The answer must consist of every line from the data that holds the string "core".

Start of Extracted entries

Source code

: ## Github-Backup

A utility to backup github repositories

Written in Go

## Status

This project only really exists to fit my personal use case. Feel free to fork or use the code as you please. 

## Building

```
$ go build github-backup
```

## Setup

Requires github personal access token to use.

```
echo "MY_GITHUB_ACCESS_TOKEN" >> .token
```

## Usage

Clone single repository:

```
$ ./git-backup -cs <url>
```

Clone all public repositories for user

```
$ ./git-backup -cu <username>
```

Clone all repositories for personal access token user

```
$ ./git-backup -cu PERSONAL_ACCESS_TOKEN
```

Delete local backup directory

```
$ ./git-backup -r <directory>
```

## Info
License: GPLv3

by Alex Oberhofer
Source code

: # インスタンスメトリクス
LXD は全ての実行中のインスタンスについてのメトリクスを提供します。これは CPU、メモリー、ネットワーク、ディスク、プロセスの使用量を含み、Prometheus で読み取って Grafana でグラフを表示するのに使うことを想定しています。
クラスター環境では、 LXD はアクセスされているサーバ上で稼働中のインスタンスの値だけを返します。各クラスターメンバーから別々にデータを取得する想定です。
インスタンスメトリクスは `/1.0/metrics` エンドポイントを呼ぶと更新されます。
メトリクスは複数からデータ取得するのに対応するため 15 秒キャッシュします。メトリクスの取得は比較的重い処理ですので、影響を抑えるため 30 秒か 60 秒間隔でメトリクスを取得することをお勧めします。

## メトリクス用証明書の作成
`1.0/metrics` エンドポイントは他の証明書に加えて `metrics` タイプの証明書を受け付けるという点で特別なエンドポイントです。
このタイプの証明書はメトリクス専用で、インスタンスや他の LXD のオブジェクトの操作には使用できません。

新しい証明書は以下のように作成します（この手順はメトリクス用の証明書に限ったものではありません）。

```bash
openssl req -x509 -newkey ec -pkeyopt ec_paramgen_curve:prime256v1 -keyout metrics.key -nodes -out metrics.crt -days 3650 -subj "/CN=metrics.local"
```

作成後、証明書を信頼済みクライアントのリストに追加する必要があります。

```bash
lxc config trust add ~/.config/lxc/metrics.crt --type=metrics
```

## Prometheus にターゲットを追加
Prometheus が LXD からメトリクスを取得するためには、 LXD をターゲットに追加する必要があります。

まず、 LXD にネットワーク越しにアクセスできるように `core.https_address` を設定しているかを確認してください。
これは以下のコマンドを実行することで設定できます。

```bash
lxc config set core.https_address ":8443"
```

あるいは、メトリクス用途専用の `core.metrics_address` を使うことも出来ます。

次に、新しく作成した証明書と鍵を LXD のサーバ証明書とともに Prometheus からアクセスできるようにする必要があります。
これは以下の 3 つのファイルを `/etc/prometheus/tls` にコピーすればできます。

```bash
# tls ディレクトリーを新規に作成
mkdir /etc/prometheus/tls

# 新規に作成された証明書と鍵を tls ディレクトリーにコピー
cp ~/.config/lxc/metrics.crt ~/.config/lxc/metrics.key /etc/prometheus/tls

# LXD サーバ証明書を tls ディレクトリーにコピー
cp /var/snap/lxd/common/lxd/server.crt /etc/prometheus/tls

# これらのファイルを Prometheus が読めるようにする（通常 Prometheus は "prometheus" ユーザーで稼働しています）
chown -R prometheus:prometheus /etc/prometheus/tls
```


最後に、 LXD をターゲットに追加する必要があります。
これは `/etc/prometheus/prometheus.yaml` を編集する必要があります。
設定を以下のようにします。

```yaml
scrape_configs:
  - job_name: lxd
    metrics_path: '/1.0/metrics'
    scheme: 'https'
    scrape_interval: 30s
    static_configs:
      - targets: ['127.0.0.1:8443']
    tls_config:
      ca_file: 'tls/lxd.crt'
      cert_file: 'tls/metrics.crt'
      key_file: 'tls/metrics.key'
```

End of Extracted entries

## Problem solution:
まず、 LXD にネットワーク越しにアクセスできるように `core.https_address` を設定しているかを確認してください。
lxc config set core.https_address ":8443"
あるいは、メトリクス用途専用の `core.metrics_address` を使うことも出来ます。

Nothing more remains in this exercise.